(Stored records)
=====

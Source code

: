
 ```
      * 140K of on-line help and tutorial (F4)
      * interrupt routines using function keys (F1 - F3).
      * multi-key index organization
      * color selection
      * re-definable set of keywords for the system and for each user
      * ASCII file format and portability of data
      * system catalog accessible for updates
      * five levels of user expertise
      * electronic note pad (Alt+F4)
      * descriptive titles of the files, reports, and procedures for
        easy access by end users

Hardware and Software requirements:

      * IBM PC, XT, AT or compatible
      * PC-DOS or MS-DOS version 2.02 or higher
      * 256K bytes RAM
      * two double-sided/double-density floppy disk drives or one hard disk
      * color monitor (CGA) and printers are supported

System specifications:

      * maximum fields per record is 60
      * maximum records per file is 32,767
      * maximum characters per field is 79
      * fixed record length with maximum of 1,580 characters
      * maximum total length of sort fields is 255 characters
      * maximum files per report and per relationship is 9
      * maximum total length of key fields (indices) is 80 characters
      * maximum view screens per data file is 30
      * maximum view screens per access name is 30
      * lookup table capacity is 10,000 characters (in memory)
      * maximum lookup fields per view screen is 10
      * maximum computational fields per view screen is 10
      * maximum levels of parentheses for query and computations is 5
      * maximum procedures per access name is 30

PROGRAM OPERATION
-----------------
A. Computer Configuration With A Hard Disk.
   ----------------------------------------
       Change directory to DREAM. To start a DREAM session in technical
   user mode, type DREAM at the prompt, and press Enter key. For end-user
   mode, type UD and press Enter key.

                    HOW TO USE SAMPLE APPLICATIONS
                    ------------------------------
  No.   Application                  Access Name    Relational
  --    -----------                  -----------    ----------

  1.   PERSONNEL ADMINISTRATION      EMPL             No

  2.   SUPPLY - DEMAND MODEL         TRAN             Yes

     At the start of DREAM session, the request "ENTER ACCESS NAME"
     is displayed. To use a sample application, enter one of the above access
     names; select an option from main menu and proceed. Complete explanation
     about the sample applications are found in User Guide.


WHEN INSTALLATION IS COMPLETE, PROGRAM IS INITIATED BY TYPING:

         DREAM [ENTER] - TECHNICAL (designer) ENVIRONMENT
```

=====

**Exercise brief**
Scan the data for the string "characters" and copy each line in which it occurs.

**Written solution**
      * maximum characters per field is 79
      * fixed record length with maximum of 1,580 characters
      * maximum total length of sort fields is 255 characters
      * maximum total length of key fields (indices) is 80 characters
      * lookup table capacity is 10,000 characters (in memory)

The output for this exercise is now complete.